# Records shown
........

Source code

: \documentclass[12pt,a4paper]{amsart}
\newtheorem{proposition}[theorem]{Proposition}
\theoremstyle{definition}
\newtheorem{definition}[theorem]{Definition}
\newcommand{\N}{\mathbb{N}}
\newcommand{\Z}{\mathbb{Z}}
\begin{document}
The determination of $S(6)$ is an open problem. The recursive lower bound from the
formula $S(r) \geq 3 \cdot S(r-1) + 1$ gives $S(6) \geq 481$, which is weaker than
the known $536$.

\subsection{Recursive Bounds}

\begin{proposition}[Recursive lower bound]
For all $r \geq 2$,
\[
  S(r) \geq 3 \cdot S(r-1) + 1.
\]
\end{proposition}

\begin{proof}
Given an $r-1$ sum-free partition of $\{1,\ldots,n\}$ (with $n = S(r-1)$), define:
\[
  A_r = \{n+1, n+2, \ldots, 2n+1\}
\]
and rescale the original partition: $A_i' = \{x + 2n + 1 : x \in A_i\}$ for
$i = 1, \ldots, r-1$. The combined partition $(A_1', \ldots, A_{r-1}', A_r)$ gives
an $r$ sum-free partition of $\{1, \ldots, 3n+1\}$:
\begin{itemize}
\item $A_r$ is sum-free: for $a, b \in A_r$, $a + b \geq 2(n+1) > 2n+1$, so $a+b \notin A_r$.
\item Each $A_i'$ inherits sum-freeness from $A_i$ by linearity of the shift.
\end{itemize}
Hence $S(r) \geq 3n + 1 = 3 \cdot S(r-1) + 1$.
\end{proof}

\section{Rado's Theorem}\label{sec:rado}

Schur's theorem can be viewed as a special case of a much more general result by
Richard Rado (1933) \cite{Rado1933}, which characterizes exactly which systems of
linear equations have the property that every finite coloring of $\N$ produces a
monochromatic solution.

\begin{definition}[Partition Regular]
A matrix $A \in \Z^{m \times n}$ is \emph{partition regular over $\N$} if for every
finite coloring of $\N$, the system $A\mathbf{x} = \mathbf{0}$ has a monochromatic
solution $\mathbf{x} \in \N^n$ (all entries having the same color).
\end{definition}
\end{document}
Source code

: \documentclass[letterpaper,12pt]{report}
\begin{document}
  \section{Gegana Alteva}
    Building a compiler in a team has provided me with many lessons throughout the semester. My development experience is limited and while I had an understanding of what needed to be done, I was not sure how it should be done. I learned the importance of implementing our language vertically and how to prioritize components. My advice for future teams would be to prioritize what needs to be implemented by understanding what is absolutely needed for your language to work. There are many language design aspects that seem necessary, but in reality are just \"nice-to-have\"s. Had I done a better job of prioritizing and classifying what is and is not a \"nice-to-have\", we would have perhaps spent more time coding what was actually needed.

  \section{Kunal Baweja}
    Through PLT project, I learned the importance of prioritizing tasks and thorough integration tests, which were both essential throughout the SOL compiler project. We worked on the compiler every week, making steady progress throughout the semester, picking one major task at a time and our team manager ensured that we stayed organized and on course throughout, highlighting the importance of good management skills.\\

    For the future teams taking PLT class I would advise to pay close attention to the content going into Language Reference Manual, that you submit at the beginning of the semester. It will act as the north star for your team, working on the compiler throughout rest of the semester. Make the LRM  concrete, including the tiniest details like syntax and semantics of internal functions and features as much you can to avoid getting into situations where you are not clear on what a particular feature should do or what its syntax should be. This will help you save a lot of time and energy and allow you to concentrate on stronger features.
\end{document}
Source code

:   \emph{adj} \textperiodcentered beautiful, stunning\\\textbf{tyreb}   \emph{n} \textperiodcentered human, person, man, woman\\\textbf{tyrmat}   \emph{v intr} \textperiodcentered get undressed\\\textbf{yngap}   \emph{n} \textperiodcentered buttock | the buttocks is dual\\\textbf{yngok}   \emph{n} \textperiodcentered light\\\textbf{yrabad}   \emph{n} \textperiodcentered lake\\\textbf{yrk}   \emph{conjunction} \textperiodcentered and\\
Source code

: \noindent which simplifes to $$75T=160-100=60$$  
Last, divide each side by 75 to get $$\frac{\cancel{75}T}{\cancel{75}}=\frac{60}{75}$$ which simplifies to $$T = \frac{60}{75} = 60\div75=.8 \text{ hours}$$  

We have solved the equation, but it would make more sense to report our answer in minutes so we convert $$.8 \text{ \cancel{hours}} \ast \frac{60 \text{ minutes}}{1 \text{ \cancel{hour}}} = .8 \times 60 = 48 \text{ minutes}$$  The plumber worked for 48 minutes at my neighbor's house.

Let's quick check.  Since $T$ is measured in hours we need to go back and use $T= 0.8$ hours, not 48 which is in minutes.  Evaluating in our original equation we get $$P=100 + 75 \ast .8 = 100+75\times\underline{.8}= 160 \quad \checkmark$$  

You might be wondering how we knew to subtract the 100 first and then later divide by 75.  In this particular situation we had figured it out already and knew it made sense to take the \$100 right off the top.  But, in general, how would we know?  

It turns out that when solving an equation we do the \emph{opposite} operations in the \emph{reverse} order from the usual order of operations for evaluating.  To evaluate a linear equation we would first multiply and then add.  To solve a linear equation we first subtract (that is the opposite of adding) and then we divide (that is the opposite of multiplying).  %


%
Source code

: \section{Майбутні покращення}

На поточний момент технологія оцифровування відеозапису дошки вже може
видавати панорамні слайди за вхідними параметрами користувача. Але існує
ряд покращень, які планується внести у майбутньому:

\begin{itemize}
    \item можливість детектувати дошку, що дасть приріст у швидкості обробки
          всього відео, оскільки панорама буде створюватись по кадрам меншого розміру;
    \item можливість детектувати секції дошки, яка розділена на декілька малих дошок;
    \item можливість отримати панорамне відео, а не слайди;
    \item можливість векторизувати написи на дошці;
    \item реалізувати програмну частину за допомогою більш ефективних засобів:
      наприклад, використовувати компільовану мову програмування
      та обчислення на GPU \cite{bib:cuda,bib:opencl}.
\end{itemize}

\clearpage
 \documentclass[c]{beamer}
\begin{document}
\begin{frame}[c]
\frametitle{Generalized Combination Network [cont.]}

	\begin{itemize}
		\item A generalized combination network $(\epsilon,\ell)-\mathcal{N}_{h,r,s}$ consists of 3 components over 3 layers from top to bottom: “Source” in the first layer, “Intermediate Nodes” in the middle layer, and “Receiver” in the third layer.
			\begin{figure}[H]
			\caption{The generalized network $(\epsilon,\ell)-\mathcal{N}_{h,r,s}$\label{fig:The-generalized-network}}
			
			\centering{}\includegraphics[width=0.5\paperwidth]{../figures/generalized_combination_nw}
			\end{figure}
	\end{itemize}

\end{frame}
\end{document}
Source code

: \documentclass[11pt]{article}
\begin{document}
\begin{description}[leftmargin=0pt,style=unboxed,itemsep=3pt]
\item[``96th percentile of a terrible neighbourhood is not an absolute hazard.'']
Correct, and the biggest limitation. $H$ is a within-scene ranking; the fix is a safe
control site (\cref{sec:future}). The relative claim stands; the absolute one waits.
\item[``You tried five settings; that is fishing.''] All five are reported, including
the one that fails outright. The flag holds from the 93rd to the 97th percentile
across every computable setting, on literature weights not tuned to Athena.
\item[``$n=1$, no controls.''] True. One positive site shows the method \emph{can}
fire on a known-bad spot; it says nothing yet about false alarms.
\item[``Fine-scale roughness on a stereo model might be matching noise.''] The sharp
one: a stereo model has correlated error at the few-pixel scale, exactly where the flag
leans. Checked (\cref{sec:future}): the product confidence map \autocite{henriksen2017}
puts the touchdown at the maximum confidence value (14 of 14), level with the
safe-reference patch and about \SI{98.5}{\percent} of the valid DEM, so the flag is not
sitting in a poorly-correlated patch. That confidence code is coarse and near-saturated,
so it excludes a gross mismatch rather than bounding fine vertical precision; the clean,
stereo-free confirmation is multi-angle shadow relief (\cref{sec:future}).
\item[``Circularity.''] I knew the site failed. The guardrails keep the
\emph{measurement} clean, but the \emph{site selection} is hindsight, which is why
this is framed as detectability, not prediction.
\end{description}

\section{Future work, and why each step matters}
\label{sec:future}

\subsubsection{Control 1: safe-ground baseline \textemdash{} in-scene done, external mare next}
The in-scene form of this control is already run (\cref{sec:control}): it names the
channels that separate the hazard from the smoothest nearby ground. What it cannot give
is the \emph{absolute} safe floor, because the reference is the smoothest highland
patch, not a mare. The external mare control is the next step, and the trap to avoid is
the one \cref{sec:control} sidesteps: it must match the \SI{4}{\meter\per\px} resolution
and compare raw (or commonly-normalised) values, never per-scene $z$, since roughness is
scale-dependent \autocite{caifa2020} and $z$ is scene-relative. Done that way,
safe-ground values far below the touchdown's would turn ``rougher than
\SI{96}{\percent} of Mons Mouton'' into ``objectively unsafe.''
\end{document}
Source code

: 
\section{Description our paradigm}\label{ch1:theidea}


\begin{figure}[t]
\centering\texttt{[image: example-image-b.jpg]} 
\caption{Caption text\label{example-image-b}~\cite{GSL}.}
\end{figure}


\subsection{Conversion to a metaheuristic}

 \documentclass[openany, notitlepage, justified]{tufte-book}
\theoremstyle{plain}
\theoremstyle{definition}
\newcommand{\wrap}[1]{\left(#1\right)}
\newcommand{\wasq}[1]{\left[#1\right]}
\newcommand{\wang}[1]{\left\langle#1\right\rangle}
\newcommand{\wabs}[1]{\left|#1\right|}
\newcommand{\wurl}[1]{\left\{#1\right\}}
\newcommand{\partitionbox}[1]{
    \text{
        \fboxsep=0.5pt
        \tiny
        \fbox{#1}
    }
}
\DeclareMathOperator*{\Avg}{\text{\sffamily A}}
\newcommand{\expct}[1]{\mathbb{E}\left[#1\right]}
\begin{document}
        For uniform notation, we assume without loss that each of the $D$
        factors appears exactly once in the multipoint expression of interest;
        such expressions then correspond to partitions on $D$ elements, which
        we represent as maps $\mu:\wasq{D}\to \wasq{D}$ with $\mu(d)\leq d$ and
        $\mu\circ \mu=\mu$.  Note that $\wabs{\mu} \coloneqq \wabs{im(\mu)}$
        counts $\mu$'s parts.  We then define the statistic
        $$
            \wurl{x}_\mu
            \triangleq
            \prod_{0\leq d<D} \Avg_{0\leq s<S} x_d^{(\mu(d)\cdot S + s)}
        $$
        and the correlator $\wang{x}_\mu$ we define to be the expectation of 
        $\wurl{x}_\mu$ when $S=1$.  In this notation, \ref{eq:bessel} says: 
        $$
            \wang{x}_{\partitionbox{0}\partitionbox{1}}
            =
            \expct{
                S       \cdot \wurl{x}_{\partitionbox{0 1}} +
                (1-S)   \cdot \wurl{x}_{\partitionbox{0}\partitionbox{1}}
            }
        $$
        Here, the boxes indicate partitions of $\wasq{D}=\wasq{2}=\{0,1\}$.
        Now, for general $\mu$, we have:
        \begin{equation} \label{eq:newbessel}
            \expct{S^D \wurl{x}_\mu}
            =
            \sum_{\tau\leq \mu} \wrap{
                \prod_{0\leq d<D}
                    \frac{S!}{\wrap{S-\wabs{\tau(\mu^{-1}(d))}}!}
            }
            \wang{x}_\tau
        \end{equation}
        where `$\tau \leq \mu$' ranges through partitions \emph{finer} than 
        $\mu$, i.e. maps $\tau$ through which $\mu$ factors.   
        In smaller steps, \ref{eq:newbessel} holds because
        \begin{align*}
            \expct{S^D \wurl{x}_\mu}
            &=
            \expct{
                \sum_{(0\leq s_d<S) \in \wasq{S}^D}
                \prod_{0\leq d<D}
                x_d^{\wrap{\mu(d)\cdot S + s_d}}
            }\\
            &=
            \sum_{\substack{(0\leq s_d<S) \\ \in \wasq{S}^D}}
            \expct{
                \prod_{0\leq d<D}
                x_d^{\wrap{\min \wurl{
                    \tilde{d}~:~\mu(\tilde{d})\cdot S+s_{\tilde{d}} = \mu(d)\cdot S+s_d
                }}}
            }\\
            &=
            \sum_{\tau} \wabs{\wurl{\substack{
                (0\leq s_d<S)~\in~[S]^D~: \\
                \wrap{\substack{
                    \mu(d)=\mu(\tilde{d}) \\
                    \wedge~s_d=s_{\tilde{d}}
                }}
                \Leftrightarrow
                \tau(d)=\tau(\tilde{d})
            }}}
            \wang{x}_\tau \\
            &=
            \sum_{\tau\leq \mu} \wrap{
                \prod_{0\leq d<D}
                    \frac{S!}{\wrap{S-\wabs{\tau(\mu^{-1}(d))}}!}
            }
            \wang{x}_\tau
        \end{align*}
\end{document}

........

Your output should consist solely of the lines from the beginning of the entries through the line containing "and rescale the", reproduced exactly.

# Response for this exercise
Source code

: \documentclass[12pt,a4paper]{amsart}
\newtheorem{proposition}[theorem]{Proposition}
\theoremstyle{definition}
\newtheorem{definition}[theorem]{Definition}
\newcommand{\N}{\mathbb{N}}
\newcommand{\Z}{\mathbb{Z}}
\begin{document}
The determination of $S(6)$ is an open problem. The recursive lower bound from the
formula $S(r) \geq 3 \cdot S(r-1) + 1$ gives $S(6) \geq 481$, which is weaker than
the known $536$.

\subsection{Recursive Bounds}

\begin{proposition}[Recursive lower bound]
For all $r \geq 2$,
\[
  S(r) \geq 3 \cdot S(r-1) + 1.
\]
\end{proposition}

\begin{proof}
Given an $r-1$ sum-free partition of $\{1,\ldots,n\}$ (with $n = S(r-1)$), define:
\[
  A_r = \{n+1, n+2, \ldots, 2n+1\}
\]
and rescale the original partition: $A_i' = \{x + 2n + 1 : x \in A_i\}$ for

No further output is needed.